DATA FOR THE TASK =>
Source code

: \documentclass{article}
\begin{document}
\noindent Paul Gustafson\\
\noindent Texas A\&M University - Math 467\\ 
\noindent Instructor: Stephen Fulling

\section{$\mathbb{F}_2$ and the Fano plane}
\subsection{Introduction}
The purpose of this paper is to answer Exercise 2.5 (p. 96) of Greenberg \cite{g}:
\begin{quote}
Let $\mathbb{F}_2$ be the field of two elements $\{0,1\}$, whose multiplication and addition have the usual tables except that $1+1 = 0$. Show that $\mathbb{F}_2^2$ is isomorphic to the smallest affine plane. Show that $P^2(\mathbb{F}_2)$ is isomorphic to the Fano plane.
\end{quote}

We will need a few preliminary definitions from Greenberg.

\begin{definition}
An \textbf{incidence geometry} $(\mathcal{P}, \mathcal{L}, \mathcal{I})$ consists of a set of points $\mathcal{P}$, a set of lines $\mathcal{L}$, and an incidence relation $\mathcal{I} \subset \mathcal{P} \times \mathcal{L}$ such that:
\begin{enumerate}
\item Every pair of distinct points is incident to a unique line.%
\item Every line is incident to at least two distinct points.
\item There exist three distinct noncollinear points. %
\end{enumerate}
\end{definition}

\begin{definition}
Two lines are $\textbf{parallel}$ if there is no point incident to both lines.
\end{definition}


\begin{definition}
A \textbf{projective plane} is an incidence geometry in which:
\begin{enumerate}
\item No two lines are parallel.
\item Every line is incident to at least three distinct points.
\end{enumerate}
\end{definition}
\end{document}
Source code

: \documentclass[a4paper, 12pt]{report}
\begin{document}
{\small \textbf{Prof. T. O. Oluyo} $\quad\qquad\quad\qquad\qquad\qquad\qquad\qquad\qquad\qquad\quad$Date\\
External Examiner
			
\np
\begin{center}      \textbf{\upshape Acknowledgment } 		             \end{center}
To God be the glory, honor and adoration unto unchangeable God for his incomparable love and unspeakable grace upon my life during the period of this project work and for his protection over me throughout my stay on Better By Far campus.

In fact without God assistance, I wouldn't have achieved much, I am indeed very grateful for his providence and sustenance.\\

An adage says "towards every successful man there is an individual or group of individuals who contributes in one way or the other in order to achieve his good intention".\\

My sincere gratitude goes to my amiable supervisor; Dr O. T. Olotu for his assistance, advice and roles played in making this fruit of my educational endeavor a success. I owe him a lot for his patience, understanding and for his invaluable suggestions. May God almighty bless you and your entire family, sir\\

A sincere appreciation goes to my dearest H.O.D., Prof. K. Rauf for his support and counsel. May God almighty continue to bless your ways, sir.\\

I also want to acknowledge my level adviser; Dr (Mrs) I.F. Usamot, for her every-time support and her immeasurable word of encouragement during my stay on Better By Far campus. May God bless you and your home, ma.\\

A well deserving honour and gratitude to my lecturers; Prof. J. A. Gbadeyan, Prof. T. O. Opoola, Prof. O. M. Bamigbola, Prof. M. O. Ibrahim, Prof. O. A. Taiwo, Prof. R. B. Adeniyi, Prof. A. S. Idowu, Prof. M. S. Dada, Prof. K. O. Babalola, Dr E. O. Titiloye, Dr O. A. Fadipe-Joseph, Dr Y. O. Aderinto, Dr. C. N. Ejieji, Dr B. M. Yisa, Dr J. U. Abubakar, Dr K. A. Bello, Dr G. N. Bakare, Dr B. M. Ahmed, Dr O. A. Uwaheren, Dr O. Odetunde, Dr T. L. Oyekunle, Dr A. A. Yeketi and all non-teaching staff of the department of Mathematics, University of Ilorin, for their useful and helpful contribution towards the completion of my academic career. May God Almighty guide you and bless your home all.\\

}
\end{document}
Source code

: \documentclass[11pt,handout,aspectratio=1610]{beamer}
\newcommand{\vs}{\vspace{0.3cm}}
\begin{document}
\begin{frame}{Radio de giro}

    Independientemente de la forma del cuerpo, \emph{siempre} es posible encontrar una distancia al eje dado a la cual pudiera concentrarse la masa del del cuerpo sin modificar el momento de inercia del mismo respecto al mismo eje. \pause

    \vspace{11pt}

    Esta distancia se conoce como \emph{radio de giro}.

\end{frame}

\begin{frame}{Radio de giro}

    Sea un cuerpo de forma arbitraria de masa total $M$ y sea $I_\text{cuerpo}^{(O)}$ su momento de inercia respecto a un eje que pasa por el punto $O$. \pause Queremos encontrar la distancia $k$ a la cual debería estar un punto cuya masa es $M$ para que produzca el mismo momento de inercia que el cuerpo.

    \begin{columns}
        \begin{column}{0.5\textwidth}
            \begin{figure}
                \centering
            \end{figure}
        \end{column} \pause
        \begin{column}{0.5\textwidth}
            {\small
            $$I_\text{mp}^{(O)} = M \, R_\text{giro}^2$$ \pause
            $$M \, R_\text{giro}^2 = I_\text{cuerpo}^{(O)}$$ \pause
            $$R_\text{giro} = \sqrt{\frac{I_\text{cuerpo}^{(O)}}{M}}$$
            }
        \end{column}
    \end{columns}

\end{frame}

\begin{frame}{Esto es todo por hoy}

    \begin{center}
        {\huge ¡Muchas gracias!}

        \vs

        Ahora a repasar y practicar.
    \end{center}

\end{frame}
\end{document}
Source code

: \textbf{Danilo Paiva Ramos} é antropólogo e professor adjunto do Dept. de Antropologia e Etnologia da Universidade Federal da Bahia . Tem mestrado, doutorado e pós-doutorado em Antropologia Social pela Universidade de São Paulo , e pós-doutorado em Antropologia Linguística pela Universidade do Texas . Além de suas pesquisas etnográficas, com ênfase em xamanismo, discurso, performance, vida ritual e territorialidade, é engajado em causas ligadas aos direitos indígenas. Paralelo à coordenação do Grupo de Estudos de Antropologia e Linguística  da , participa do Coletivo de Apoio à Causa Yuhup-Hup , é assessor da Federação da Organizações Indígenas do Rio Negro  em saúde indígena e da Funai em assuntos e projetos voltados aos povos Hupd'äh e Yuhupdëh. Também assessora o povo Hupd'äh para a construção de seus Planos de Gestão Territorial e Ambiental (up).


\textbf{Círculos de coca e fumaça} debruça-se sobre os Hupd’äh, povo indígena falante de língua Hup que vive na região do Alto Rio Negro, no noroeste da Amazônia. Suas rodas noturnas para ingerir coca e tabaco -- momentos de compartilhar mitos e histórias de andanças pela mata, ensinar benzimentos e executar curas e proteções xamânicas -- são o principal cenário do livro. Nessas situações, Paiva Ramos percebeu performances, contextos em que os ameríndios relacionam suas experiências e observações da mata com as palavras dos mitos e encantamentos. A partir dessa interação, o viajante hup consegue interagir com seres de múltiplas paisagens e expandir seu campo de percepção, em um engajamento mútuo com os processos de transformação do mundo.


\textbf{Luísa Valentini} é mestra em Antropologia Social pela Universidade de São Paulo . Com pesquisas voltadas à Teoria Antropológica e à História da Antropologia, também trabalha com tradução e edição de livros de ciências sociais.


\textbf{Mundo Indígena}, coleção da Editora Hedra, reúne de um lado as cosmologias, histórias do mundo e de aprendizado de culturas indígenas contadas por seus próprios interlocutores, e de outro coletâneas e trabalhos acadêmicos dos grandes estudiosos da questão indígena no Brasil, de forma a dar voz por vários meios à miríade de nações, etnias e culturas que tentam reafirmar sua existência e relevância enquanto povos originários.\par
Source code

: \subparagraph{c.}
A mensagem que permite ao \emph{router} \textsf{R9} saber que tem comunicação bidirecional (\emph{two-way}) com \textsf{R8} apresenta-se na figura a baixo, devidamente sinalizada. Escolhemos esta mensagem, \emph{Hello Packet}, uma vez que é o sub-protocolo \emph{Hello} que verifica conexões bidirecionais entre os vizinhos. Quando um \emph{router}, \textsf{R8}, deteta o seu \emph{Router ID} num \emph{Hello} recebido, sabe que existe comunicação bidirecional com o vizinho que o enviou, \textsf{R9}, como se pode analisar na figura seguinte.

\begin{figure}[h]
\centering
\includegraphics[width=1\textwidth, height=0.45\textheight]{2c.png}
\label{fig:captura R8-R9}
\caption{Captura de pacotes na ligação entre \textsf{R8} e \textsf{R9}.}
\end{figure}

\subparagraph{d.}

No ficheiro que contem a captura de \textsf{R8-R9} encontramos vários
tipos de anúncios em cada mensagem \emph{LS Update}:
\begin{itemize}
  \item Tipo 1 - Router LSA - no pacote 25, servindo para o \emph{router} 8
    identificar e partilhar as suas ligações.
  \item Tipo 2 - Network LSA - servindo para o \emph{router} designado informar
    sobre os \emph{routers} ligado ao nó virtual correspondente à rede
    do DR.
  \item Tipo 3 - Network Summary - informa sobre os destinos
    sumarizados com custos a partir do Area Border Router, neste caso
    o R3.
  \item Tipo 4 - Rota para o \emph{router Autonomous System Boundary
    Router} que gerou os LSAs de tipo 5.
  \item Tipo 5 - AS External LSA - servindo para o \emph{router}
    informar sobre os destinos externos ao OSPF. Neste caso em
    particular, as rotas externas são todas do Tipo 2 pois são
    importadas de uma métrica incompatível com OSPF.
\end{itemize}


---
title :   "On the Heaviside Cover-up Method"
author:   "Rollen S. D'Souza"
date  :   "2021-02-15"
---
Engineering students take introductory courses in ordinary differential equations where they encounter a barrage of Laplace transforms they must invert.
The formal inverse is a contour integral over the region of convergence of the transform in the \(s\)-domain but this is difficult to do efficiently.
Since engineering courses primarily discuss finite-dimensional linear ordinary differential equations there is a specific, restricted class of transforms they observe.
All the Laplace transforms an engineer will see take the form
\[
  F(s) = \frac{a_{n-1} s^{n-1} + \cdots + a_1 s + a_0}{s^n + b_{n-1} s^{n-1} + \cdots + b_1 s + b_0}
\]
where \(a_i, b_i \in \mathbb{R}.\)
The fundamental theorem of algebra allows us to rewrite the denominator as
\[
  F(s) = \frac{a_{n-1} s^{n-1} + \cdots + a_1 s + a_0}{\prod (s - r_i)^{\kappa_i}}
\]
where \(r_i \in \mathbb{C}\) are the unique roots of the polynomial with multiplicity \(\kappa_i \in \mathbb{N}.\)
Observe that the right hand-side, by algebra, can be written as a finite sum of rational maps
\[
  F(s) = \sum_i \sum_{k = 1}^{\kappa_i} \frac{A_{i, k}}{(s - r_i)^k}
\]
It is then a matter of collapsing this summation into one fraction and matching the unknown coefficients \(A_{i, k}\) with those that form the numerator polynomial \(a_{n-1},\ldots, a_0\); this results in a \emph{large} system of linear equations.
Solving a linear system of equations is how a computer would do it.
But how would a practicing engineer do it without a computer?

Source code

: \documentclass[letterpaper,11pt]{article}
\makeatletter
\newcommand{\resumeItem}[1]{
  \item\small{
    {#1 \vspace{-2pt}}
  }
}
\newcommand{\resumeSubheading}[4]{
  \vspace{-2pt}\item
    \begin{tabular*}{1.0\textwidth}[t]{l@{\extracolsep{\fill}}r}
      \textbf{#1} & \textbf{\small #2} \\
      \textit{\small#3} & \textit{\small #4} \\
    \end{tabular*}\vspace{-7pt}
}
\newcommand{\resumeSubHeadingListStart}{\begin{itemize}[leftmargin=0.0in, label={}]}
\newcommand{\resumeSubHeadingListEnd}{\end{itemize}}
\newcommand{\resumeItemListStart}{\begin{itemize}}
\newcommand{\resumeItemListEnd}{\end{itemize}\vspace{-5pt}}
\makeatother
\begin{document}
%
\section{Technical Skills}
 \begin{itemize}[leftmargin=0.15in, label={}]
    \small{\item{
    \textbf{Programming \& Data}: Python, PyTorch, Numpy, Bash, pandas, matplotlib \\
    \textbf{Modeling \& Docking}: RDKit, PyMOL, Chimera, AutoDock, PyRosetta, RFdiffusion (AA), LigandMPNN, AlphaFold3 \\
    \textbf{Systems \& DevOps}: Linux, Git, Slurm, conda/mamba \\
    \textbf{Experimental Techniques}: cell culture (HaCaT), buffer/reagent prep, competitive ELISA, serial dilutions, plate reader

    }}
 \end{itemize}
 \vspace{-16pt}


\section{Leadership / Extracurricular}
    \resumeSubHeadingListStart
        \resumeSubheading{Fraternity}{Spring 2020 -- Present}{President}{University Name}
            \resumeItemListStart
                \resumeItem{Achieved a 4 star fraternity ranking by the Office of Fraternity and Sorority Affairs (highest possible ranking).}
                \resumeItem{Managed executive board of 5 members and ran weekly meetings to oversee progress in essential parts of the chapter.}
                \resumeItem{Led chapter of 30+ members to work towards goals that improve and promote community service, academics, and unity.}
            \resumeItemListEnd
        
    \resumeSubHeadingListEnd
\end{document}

TASK ITEM => When a line in the records holds the string "caso", copy that line.

WRITTEN REPLY =>
    sumarizados com custos a partir do Area Border Router, neste caso
    informar sobre os destinos externos ao OSPF. Neste caso em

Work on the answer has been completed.